Joël Dicker est un auteur suisse de langue française, il a 27 ans, il est diplômé en droit de l’université de Genève et il n’est apparu sur la scène littéraire qu’au début de l’année, avec « les derniers Jours de nos pères ». Publié dans la foulée, son deuxième roman, « la Vérité sur l’affaire Harry Quebert » (Fallois) a été choisi par les académiciens au premier tour par 13 voix contre 6 à Gwenaëlle Aubry (« Partages ») et 1 à Jérôme Ferrari, lequel lui a volé les palmes du Goncourt, pour lequel il était aussi favori.

Le livre est un gros roman américain qui épouse la forme du thriller (les États-Unis sont sa seconde patrie car, enfant, il a passé tous ses étés en Nouvelle-Angleterre ). Le héros est un jeune auteur à succès en panne d’inspiration, qui prend faits et cause pour son ancien professeur, le vieil écrivain Harry Quebert, accusé du meurtre, trente ans plus tôt, d’une jeune fille de 15 ans dont il fut amoureux. Jouant habilement avec les règles du polar, Joël Dicker nous entraîne dans une contre-enquête entre Manhattan et le Massachussetts très efficace, tout en truffant l’intrigue de considérations sur l’Amérique contemporaine, la littérature, le monde de l’édition, la justice, les médias, etc.

Le Renaudot à Scholastique Mukasonga : une rescapée du massacre des Tutsis

Scholastique Mukasonga, 56 ans, a été couronnée par le prix Renaudot pour son premier roman, « Notre-Dame du Nil » (Gallimard), alors qu’elle ne figurait pas dans la sélection (au dixième tour de scrutin)Rescapée du génocide rwandais de 1994 – elle a perdu sa mère et 30 membres de sa famille –, elle vit désormais en Normandie et se consacre à l’écriture. « La Femme aux pieds nus », où elle raconte avec simplicité son enfance familiale au cours des années 1960, les nouvelles rassemblées dans « l’Iguifou » ou son autobiographie, « Inyenzi ou les Cafards », permettent de mieux la connaître.

« Notre-Dame du Nil » se situe au début des années 1970, dans un collège tenu par des religieuses belges et françaises, où est formée l’élite des jeunes filles rwandaises. Parmi elles, une très petite minorité de tutsies, dont Virginia – le double de l’écrivaine ? –  qui se fait le témoin des amitiés et des haines qui se nouent dans ce huis-clos et, déjà, des actes d’exclusion, voire de persécution, qui augurent les dramatiques événements à venir.

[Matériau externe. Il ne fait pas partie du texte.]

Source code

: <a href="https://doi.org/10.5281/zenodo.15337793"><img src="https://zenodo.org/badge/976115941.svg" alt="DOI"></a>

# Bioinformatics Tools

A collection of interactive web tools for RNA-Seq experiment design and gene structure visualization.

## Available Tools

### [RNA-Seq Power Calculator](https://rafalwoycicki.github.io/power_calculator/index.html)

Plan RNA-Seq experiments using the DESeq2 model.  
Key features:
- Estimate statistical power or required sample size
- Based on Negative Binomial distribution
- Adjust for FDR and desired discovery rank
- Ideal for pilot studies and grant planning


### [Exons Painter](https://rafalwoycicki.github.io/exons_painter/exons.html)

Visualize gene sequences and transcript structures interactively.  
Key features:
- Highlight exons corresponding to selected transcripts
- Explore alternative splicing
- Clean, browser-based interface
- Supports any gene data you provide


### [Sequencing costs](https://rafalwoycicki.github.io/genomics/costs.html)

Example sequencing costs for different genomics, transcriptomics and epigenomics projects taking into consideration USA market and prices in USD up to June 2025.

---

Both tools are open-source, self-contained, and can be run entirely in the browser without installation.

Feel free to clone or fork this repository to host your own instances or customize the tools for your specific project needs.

Le Médicis à Emmanuelle Pireyre : le roman-collage d’une femme poète

C’est sans ambiguïté, au premier tour avec neuf voix sur dix, que les jurés du Médicis ont primé Emmanuelle Pireyre. Un choix audacieux compte tenu de l’écriture de « Féerie générale » (L’Olivier), sorte de roman-collage où l’auteur traite de l’intimité en prise avec une société connectée tous azimuts.

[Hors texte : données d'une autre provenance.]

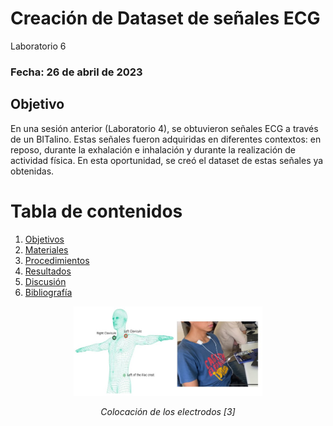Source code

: # Creación de Dataset de señales ECG
Laboratorio 6

### Fecha: 26 de abril de 2023

## Objetivo
En una sesión anterior (Laboratorio 4), se obtuvieron señales ECG a través de un BITalino. Estas señales fueron adquiridas en diferentes contextos: en reposo, durante la exhalación e inhalación y durante la realización de actividad física. En esta oportunidad, se creó el dataset de estas señales ya obtenidas.

# Tabla de contenidos
 1. [Objetivos](https://github.com/MateoPortal/IntroSenales/blob/main/Documentaci%C3%B3n/Laboratorio5/Desarrollo.md#objetivos)
 2. [Materiales](https://github.com/MateoPortal/IntroSenales/blob/main/Documentaci%C3%B3n/Laboratorio5/Desarrollo.md#materiales)
 3. [Procedimientos](https://github.com/MateoPortal/IntroSenales/blob/main/Documentaci%C3%B3n/Laboratorio5/Desarrollo.md#procedimientos)
 4. [Resultados](https://github.com/MateoPortal/IntroSenales/blob/main/Documentaci%C3%B3n/Laboratorio5/Desarrollo.md#resultados-del-ploteo-de-la-se%C3%B1al-en-python)
 5. [Discusión](https://github.com/MateoPortal/IntroSenales/blob/main/Documentaci%C3%B3n/Laboratorio5/Desarrollo.md#discusi%C3%B3n)
 6. [Bibliografía](https://github.com/MateoPortal/IntroSenales/blob/main/Documentaci%C3%B3n/Laboratorio5/Desarrollo.md#bibliograf%C3%ADa)

<p align="center">
  <img src="https://github.com/MateoPortal/IntroSenales/blob/main/Documentaci%C3%B3n/Laboratorio4/Im%C3%A1genes/electrodos.jpg" width="60%">
  </p>
<p align="center">
  <i>Colocación de los electrodos [3]</i>
  </p>
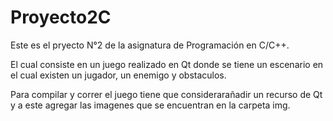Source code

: # Proyecto2C

Este es el pryecto N°2 de la asignatura de Programación en C/C++.

El cual consiste en un juego realizado en Qt donde se tiene un escenario en el cual existen un jugador, un enemigo y obstaculos.

Para compilar y correr el juego tiene que considerarañadir un recurso de Qt y a este agregar las imagenes que se encuentran en la carpeta img.
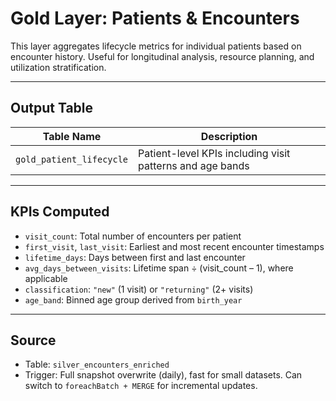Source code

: # Gold Layer: Patients & Encounters

This layer aggregates lifecycle metrics for individual patients based on encounter history. Useful for longitudinal analysis, resource planning, and utilization stratification.

---

## Output Table

| Table Name              | Description                                                |
|-------------------------|------------------------------------------------------------|
| `gold_patient_lifecycle`| Patient-level KPIs including visit patterns and age bands  |

---

## KPIs Computed

- `visit_count`: Total number of encounters per patient  
- `first_visit`, `last_visit`: Earliest and most recent encounter timestamps  
- `lifetime_days`: Days between first and last encounter  
- `avg_days_between_visits`: Lifetime span ÷ (visit_count – 1), where applicable  
- `classification`: `"new"` (1 visit) or `"returning"` (2+ visits)  
- `age_band`: Binned age group derived from `birth_year`

---

## Source

- Table: `silver_encounters_enriched`  
- Trigger: Full snapshot overwrite (daily), fast for small datasets. Can switch to `foreachBatch + MERGE` for 
  incremental updates.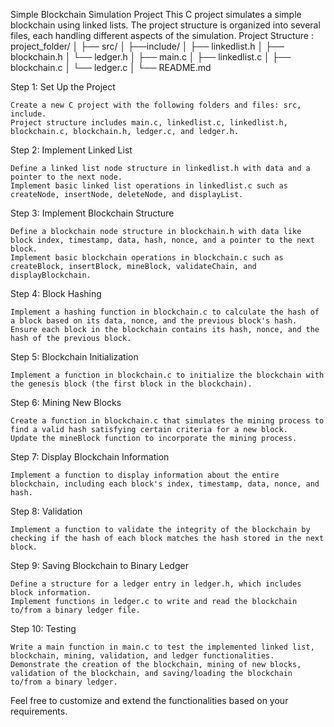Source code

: Simple Blockchain Simulation Project
This C project simulates a simple blockchain using linked lists. The project structure is organized into several files, each handling different aspects of the simulation.
Project Structure : 
project_folder/
│
├── src/
│   ├──include/
│      ├── linkedlist.h
│      ├── blockchain.h
│      └── ledger.h
│   ├── main.c
│   ├── linkedlist.c
│   ├── blockchain.c
│   └── ledger.c
│
└── README.md

Step 1: Set Up the Project

    Create a new C project with the following folders and files: src, include.
    Project structure includes main.c, linkedlist.c, linkedlist.h, blockchain.c, blockchain.h, ledger.c, and ledger.h.

Step 2: Implement Linked List

    Define a linked list node structure in linkedlist.h with data and a pointer to the next node.
    Implement basic linked list operations in linkedlist.c such as createNode, insertNode, deleteNode, and displayList.

Step 3: Implement Blockchain Structure

    Define a blockchain node structure in blockchain.h with data like block index, timestamp, data, hash, nonce, and a pointer to the next block.
    Implement basic blockchain operations in blockchain.c such as createBlock, insertBlock, mineBlock, validateChain, and displayBlockchain.

Step 4: Block Hashing

    Implement a hashing function in blockchain.c to calculate the hash of a block based on its data, nonce, and the previous block's hash.
    Ensure each block in the blockchain contains its hash, nonce, and the hash of the previous block.

Step 5: Blockchain Initialization

    Implement a function in blockchain.c to initialize the blockchain with the genesis block (the first block in the blockchain).

Step 6: Mining New Blocks

    Create a function in blockchain.c that simulates the mining process to find a valid hash satisfying certain criteria for a new block.
    Update the mineBlock function to incorporate the mining process.

Step 7: Display Blockchain Information

    Implement a function to display information about the entire blockchain, including each block's index, timestamp, data, nonce, and hash.

Step 8: Validation

    Implement a function to validate the integrity of the blockchain by checking if the hash of each block matches the hash stored in the next block.

Step 9: Saving Blockchain to Binary Ledger

    Define a structure for a ledger entry in ledger.h, which includes block information.
    Implement functions in ledger.c to write and read the blockchain to/from a binary ledger file.

Step 10: Testing

    Write a main function in main.c to test the implemented linked list, blockchain, mining, validation, and ledger functionalities.
    Demonstrate the creation of the blockchain, mining of new blocks, validation of the blockchain, and saving/loading the blockchain to/from a binary ledger.

Feel free to customize and extend the functionalities based on your requirements.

À 43 ans, Emmanuelle Pireyre a publié trois autres romans : « Congélations et décongélations », « Mes vêtements ne sont pas des draps de lit » et « Comment faire disparaître la terre ? ». À l’idée de destruction de celui-ci succède la volonté de « transformer le monde en féerie », en s’appuyant sur des histoires glanées dans les journaux, des faits du quotidien dont elle a été témoin ou actrice, transposés sous forme de récits, d’articles de presse, de textos, de smileys, de courriels, de refrains de chansons, brides de conversations, mots d’auteurs, etc. Une réussite.